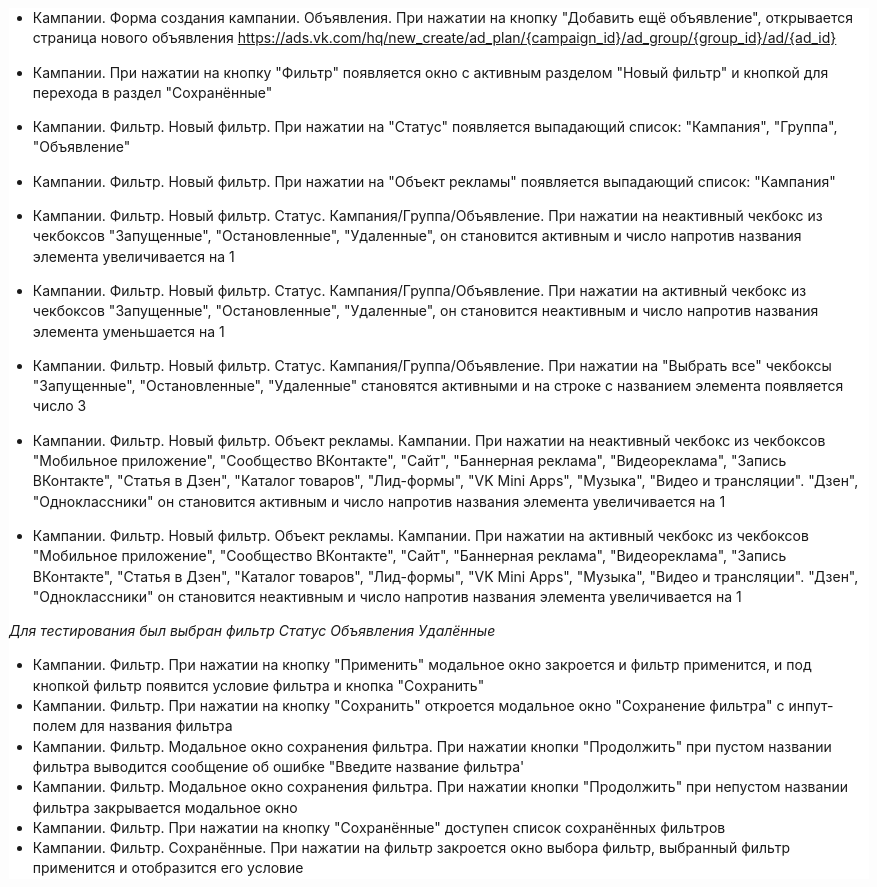 - Кампании. Форма создания кампании. Объявления. При нажатии на кнопку "Добавить ещё объявление", открывается страница нового объявления https://ads.vk.com/hq/new_create/ad_plan/{campaign_id}/ad_group/{group_id}/ad/{ad_id}


- Кампании. При нажатии на кнопку "Фильтр" появляется окно с активным разделом "Новый фильтр" и кнопкой для перехода в раздел "Сохранённые"
- Кампании. Фильтр. Новый фильтр. При нажатии на "Статус" появляется выпадающий список: "Кампания", "Группа", "Объявление"
- Кампании. Фильтр. Новый фильтр. При нажатии на "Объект рекламы" появляется выпадающий список: "Кампания"
- Кампании. Фильтр. Новый фильтр. Статус. Кампания/Группа/Объявление. При нажатии на неактивный чекбокс из чекбоксов "Запущенные", "Остановленные", "Удаленные", он становится активным и число напротив названия элемента увеличивается на 1
- Кампании. Фильтр. Новый фильтр. Статус. Кампания/Группа/Объявление. При нажатии на активный чекбокс из чекбоксов "Запущенные", "Остановленные", "Удаленные", он становится неактивным и число напротив названия элемента уменьшается на 1
- Кампании. Фильтр. Новый фильтр. Статус. Кампания/Группа/Объявление. При нажатии на "Выбрать все" чекбоксы "Запущенные", "Остановленные", "Удаленные" становятся активными и на строке с названием элемента появляется число 3
- Кампании. Фильтр. Новый фильтр. Объект рекламы. Кампании. При нажатии на неактивный чекбокс из чекбоксов "Мобильное приложение", "Сообщество ВКонтакте", "Сайт", "Баннерная реклама", "Видеореклама", "Запись ВКонтакте", "Статья в Дзен", "Каталог товаров", "Лид-формы", "VK Mini Apps", "Музыка", "Видео и трансляции". "Дзен", "Одноклассники" он становится активным и число напротив названия элемента увеличивается на 1
- Кампании. Фильтр. Новый фильтр. Объект рекламы. Кампании. При нажатии на активный чекбокс из чекбоксов "Мобильное приложение", "Сообщество ВКонтакте", "Сайт", "Баннерная реклама", "Видеореклама", "Запись ВКонтакте", "Статья в Дзен", "Каталог товаров", "Лид-формы", "VK Mini Apps", "Музыка", "Видео и трансляции". "Дзен", "Одноклассники" он становится неактивным и число напротив названия элемента увеличивается на 1

_Для тестирования был выбран фильтр Статус Объявления Удалённые_

- Кампании. Фильтр. При нажатии на кнопку "Применить" модальное окно закроется и фильтр применится, и под кнопкой фильтр появится условие фильтра и кнопка "Сохранить" 
- Кампании. Фильтр. При нажатии на кнопку "Сохранить" откроется модальное окно "Сохранение фильтра" с инпут-полем для названия фильтра
- Кампании. Фильтр. Модальное окно сохранения фильтра. При нажатии кнопки "Продолжить" при пустом названии фильтра выводится сообщение об ошибке "Введите название фильтра'
- Кампании. Фильтр. Модальное окно сохранения фильтра. При нажатии кнопки "Продолжить" при непустом названии фильтра закрывается модальное окно 
- Кампании. Фильтр. При нажатии на кнопку "Сохранённые" доступен список сохранённых фильтров
- Кампании. Фильтр. Сохранённые. При нажатии на фильтр закроется окно выбора фильтр, выбранный фильтр применится и отобразится его условие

_ _ _ _ _ _ _

Copy each line above exactly, with no images.

■ ANSWER TO THE PROBLEM
 - Кампании. Форма создания кампании. Объявления. При нажатии на кнопку "Добавить ещё объявление", открывается страница нового объявления https://ads.vk.com/hq/new_create/ad_plan/{campaign_id}/ad_group/{group_id}/ad/{ad_id}


- Кампании. При нажатии на кнопку "Фильтр" появляется окно с активным разделом "Новый фильтр" и кнопкой для перехода в раздел "Сохранённые"
- Кампании. Фильтр. Новый фильтр. При нажатии на "Статус" появляется выпадающий список: "Кампания", "Группа", "Объявление"
- Кампании. Фильтр. Новый фильтр. При нажатии на "Объект рекламы" появляется выпадающий список: "Кампания"
- Кампании. Фильтр. Новый фильтр. Статус. Кампания/Группа/Объявление. При нажатии на неактивный чекбокс из чекбоксов "Запущенные", "Остановленные", "Удаленные", он становится активным и число напротив названия элемента увеличивается на 1
- Кампании. Фильтр. Новый фильтр. Статус. Кампания/Группа/Объявление. При нажатии на активный чекбокс из чекбоксов "Запущенные", "Остановленные", "Удаленные", он становится неактивным и число напротив названия элемента уменьшается на 1
- Кампании. Фильтр. Новый фильтр. Статус. Кампания/Группа/Объявление. При нажатии на "Выбрать все" чекбоксы "Запущенные", "Остановленные", "Удаленные" становятся активными и на строке с названием элемента появляется число 3
- Кампании. Фильтр. Новый фильтр. Объект рекламы. Кампании. При нажатии на неактивный чекбокс из чекбоксов "Мобильное приложение", "Сообщество ВКонтакте", "Сайт", "Баннерная реклама", "Видеореклама", "Запись ВКонтакте", "Статья в Дзен", "Каталог товаров", "Лид-формы", "VK Mini Apps", "Музыка", "Видео и трансляции". "Дзен", "Одноклассники" он становится активным и число напротив названия элемента увеличивается на 1
- Кампании. Фильтр. Новый фильтр. Объект рекламы. Кампании. При нажатии на активный чекбокс из чекбоксов "Мобильное приложение", "Сообщество ВКонтакте", "Сайт", "Баннерная реклама", "Видеореклама", "Запись ВКонтакте", "Статья в Дзен", "Каталог товаров", "Лид-формы", "VK Mini Apps", "Музыка", "Видео и трансляции". "Дзен", "Одноклассники" он становится неактивным и число напротив названия элемента увеличивается на 1

_Для тестирования был выбран фильтр Статус Объявления Удалённые_

- Кампании. Фильтр. При нажатии на кнопку "Применить" модальное окно закроется и фильтр применится, и под кнопкой фильтр появится условие фильтра и кнопка "Сохранить" 
- Кампании. Фильтр. При нажатии на кнопку "Сохранить" откроется модальное окно "Сохранение фильтра" с инпут-полем для названия фильтра
- Кампании. Фильтр. Модальное окно сохранения фильтра. При нажатии кнопки "Продолжить" при пустом названии фильтра выводится сообщение об ошибке "Введите название фильтра'
- Кампании. Фильтр. Модальное окно сохранения фильтра. При нажатии кнопки "Продолжить" при непустом названии фильтра закрывается модальное окно 
- Кампании. Фильтр. При нажатии на кнопку "Сохранённые" доступен список сохранённых фильтров
- Кампании. Фильтр. Сохранённые. При нажатии на фильтр закроется окно выбора фильтр, выбранный фильтр применится и отобразится его условие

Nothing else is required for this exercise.